Return the data below exactly, but only from the line containing "el sacerdote Joiada." through the line containing "Y Joas dijo", with both of those lines included.
"""
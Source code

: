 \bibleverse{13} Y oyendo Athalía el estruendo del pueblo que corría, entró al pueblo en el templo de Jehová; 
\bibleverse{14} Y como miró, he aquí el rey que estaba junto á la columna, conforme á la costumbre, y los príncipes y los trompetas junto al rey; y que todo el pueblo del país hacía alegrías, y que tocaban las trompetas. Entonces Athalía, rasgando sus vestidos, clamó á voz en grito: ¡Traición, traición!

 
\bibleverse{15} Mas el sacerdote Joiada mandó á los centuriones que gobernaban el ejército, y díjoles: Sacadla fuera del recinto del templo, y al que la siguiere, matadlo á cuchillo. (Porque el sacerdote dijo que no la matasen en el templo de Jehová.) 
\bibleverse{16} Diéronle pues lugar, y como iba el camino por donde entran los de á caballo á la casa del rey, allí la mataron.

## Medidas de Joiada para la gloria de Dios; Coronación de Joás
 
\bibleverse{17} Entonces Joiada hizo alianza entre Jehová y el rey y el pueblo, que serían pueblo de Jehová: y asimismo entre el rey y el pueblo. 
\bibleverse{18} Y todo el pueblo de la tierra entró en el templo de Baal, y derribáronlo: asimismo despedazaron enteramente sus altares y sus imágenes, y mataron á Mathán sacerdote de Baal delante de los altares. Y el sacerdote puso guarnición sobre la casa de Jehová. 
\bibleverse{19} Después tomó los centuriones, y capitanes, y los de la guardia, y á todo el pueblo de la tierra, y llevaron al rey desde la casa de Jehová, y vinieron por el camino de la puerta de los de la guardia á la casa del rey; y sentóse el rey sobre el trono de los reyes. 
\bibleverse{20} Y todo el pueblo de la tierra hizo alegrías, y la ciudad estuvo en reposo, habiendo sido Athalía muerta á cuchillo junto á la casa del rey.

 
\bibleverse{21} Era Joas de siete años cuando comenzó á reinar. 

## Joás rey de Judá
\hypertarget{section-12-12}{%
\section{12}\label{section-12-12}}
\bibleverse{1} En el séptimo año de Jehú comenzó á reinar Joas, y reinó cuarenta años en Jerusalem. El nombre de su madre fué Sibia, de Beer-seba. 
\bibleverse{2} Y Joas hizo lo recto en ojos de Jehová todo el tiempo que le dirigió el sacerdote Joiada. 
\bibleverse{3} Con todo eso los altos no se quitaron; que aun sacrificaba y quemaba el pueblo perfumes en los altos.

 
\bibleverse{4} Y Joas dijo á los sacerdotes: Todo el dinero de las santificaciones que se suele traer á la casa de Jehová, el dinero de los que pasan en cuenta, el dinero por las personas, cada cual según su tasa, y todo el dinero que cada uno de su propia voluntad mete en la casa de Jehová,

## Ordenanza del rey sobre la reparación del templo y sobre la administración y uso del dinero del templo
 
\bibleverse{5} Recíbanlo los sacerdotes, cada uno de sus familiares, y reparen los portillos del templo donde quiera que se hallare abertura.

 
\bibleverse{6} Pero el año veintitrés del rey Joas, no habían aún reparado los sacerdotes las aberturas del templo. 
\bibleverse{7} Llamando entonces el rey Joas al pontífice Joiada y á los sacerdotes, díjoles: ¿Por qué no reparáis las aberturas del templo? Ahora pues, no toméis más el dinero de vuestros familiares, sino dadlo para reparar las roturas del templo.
"""
## Written solution
\bibleverse{2} Y Joas hizo lo recto en ojos de Jehová todo el tiempo que le dirigió el sacerdote Joiada. 
\bibleverse{3} Con todo eso los altos no se quitaron; que aun sacrificaba y quemaba el pueblo perfumes en los altos.

 
\bibleverse{4} Y Joas dijo á los sacerdotes: Todo el dinero de las santificaciones que se suele traer á la casa de Jehová, el dinero de los que pasan en cuenta, el dinero por las personas, cada cual según su tasa, y todo el dinero que cada uno de su propia voluntad mete en la casa de Jehová,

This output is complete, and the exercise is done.